───── DATA EXCERPTS

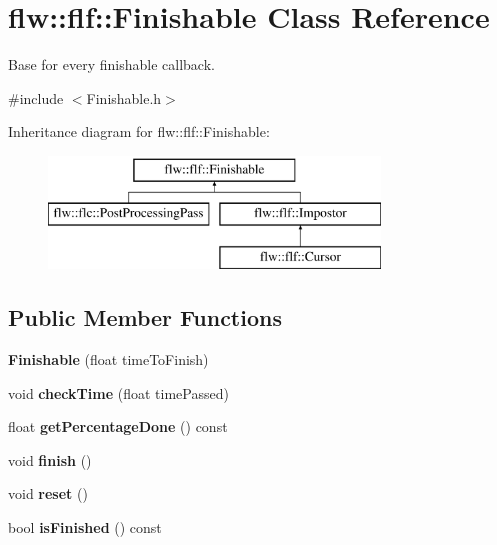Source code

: \hypertarget{classflw_1_1flf_1_1Finishable}{}\section{flw\+:\+:flf\+:\+:Finishable Class Reference}
\label{classflw_1_1flf_1_1Finishable}


Base for every finishable callback.  




{\ttfamily \#include $<$Finishable.\+h$>$}

Inheritance diagram for flw\+:\+:flf\+:\+:Finishable\+:\begin{figure}[H]
\begin{center}
\leavevmode
\includegraphics[height=3.000000cm]{classflw_1_1flf_1_1Finishable}
\end{center}
\end{figure}
\subsection*{Public Member Functions}
\begin{DoxyCompactItemize}
\item 
\mbox{\label{classflw_1_1flf_1_1Finishable_a167dd981e22d9450aefdaf905cfae8bb}} 
{\bfseries Finishable} (float time\+To\+Finish)
\item 
\mbox{\label{classflw_1_1flf_1_1Finishable_af3a1125b567dcb2d5c0b4f3ce5246961}} 
void {\bfseries check\+Time} (float time\+Passed)
\item 
\mbox{\label{classflw_1_1flf_1_1Finishable_a298ade78c1c08c4832689ef8a09df3cc}} 
float {\bfseries get\+Percentage\+Done} () const
\item 
\mbox{\label{classflw_1_1flf_1_1Finishable_ae050528989ddef860d457264b014d869}} 
void {\bfseries finish} ()
\item 
\mbox{\label{classflw_1_1flf_1_1Finishable_a8f0662da7f8881ce02f9211ba68d4995}} 
void {\bfseries reset} ()
\item 
\mbox{\label{classflw_1_1flf_1_1Finishable_a4f5caae7c8be0f9b275fcc93ad9e5428}} 
bool {\bfseries is\+Finished} () const
\end{DoxyCompactItemize}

──────────

◆ WHAT YOU ARE ASKED TO DO:
Would you write each entry out again exactly, omitting the images?

◆ RESULT FOR THIS EXERCISE:
Source code

: \hypertarget{classflw_1_1flf_1_1Finishable}{}\section{flw\+:\+:flf\+:\+:Finishable Class Reference}
\label{classflw_1_1flf_1_1Finishable}


Base for every finishable callback.  




{\ttfamily \#include $<$Finishable.\+h$>$}

Inheritance diagram for flw\+:\+:flf\+:\+:Finishable\+:\begin{figure}[H]
\begin{center}
\leavevmode
\includegraphics[height=3.000000cm]{classflw_1_1flf_1_1Finishable}
\end{center}
\end{figure}
\subsection*{Public Member Functions}
\begin{DoxyCompactItemize}
\item 
\mbox{\label{classflw_1_1flf_1_1Finishable_a167dd981e22d9450aefdaf905cfae8bb}} 
{\bfseries Finishable} (float time\+To\+Finish)
\item 
\mbox{\label{classflw_1_1flf_1_1Finishable_af3a1125b567dcb2d5c0b4f3ce5246961}} 
void {\bfseries check\+Time} (float time\+Passed)
\item 
\mbox{\label{classflw_1_1flf_1_1Finishable_a298ade78c1c08c4832689ef8a09df3cc}} 
float {\bfseries get\+Percentage\+Done} () const
\item 
\mbox{\label{classflw_1_1flf_1_1Finishable_ae050528989ddef860d457264b014d869}} 
void {\bfseries finish} ()
\item 
\mbox{\label{classflw_1_1flf_1_1Finishable_a8f0662da7f8881ce02f9211ba68d4995}} 
void {\bfseries reset} ()
\item 
\mbox{\label{classflw_1_1flf_1_1Finishable_a4f5caae7c8be0f9b275fcc93ad9e5428}} 
bool {\bfseries is\+Finished} () const
\end{DoxyCompactItemize}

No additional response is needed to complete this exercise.